As soon I say this at work, someone will pipe up that it would be better to count semi-colons or get into a discussion about how bracketing style can affect the count. My experience is that bracketing style doesn’t make much difference, maybe 10%. Semi-colon count can be quite different, but is it anymore meaningful?

There are many more sophisticated measures of complexity. For example McCabe’s cyclometric complexity, which counts the number of paths though the code. And Halstead’s complexity measures, which measures the number of operators and operands in the code.
However I recently read about an empirical study which shows that all of these complexity measures are highly correlated with lines of code. The conclusion is “Whether based on program structure or textual properties, the metrics do not provide more information than simply ‘weighing’ the code by counting the number of lines.”
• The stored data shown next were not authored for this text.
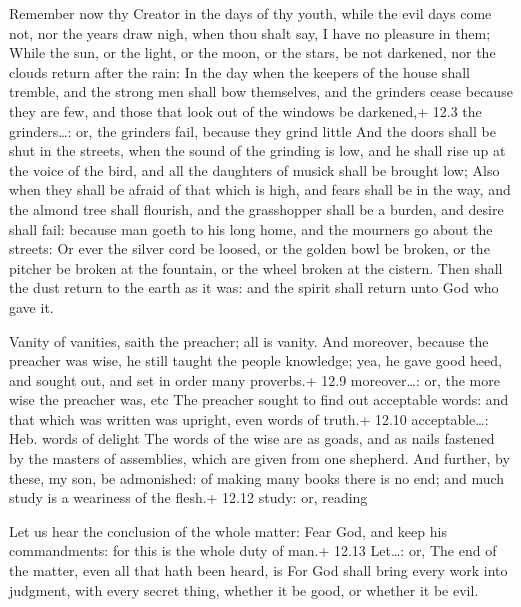  Remember now thy Creator in the days of thy youth, while
the evil days come not, nor the years draw nigh, when thou shalt say, I
have no pleasure in them;  While the sun, or the light, or
the moon, or the stars, be not darkened, nor the clouds return after the
rain:  In the day when the keepers of the house shall
tremble, and the strong men shall bow themselves, and the grinders cease
because they are few, and those that look out of the windows be
darkened,+ 12.3 the grinders\ldots: or, the grinders fail, because they
grind little  And the doors shall be shut in the streets,
when the sound of the grinding is low, and he shall rise up at the voice
of the bird, and all the daughters of musick shall be brought low;
 Also when they shall be afraid of that which is high, and
fears shall be in the way, and the almond tree shall flourish, and the
grasshopper shall be a burden, and desire shall fail: because man goeth
to his long home, and the mourners go about the streets:  Or
ever the silver cord be loosed, or the golden bowl be broken, or the
pitcher be broken at the fountain, or the wheel broken at the cistern.
 Then shall the dust return to the earth as it was: and the
spirit shall return unto God who gave it.

 Vanity of vanities, saith the preacher; all is vanity.
 And moreover, because the preacher was wise, he still
taught the people knowledge; yea, he gave good heed, and sought out, and
set in order many proverbs.+ 12.9 moreover\ldots: or, the more wise the
preacher was, etc  The preacher sought to find out
acceptable words: and that which was written was upright, even words of
truth.+ 12.10 acceptable\ldots: Heb. words of delight  The
words of the wise are as goads, and as nails fastened by the masters of
assemblies, which are given from one shepherd.  And
further, by these, my son, be admonished: of making many books there is
no end; and much study is a weariness of the flesh.+ 12.12 study: or,
reading

 Let us hear the conclusion of the whole matter: Fear
God, and keep his commandments: for this is the whole duty of man.+
12.13 Let\ldots: or, The end of the matter, even all that hath been
heard, is  For God shall bring every work into judgment,
with every secret thing, whether it be good, or whether it be evil.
A couple of rules of thumb. Norris’ Number is 1,500 lines: “The average amount of code an untrained programmer can write before he or she hits a wall.” From my experience at about 10,000 lines of code you have to start introducing some big architecture into the system to partition the code. Windows XP is estimated to have 45,000,000 lines of code.

It is worth stressing that lines of code, or any of these other metrics, measuring how big the program is. This is an indicator of how difficult it will be to learn, maintain or change the software. They do not measure well how much the software “does”, so they are not a good indicator of programmer productivity or program functionality.